Return, unaltered, every line from the beginning of the material below up to and including the one with "## Voice and Style".

**Extracted material**
^^^^

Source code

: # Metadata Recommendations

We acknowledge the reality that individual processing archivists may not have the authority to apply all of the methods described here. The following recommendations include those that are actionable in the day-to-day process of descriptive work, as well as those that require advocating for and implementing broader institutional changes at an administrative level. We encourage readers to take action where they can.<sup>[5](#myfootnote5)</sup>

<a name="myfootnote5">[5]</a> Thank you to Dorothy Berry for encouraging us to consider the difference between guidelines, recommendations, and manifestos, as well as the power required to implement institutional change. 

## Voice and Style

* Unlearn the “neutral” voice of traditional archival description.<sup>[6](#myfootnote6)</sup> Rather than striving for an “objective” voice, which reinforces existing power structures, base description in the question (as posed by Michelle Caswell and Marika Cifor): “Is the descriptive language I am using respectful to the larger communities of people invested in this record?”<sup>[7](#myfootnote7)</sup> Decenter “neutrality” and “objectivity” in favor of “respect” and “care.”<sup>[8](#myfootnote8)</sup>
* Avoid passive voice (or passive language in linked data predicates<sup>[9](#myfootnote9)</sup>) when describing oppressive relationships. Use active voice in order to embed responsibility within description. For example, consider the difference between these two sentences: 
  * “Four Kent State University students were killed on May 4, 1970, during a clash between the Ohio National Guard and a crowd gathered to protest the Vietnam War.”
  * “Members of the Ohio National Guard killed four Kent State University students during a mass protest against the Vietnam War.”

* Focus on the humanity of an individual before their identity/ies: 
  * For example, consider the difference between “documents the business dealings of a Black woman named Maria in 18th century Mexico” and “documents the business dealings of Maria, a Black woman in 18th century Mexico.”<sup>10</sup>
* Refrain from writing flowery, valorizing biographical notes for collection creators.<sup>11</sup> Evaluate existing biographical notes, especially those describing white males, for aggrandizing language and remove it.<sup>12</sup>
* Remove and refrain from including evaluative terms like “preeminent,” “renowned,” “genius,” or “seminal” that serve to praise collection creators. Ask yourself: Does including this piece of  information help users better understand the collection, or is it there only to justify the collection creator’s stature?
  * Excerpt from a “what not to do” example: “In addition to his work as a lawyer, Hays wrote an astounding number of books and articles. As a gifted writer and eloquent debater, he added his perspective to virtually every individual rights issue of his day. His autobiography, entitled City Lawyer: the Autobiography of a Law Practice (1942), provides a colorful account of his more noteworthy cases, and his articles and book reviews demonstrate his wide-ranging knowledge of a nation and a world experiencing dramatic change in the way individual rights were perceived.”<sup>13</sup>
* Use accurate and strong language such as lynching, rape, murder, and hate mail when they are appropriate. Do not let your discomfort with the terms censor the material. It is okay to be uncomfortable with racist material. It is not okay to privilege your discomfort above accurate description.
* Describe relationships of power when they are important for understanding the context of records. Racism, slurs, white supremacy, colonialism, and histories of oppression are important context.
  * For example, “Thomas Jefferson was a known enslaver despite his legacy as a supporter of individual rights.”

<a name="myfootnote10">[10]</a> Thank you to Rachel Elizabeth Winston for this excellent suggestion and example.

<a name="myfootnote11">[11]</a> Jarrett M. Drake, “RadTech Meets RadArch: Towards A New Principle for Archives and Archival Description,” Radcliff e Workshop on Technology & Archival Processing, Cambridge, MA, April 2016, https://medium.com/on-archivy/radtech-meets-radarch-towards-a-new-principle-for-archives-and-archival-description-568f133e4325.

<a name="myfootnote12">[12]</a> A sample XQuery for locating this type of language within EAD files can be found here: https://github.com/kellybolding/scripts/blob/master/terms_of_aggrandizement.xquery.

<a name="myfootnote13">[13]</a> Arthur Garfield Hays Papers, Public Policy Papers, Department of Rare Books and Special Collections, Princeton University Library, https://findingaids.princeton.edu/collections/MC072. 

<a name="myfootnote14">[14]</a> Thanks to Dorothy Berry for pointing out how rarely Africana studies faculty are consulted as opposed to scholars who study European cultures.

^^^^

**Written reply**
Source code

: # Metadata Recommendations

We acknowledge the reality that individual processing archivists may not have the authority to apply all of the methods described here. The following recommendations include those that are actionable in the day-to-day process of descriptive work, as well as those that require advocating for and implementing broader institutional changes at an administrative level. We encourage readers to take action where they can.<sup>[5](#myfootnote5)</sup>

<a name="myfootnote5">[5]</a> Thank you to Dorothy Berry for encouraging us to consider the difference between guidelines, recommendations, and manifestos, as well as the power required to implement institutional change. 

## Voice and Style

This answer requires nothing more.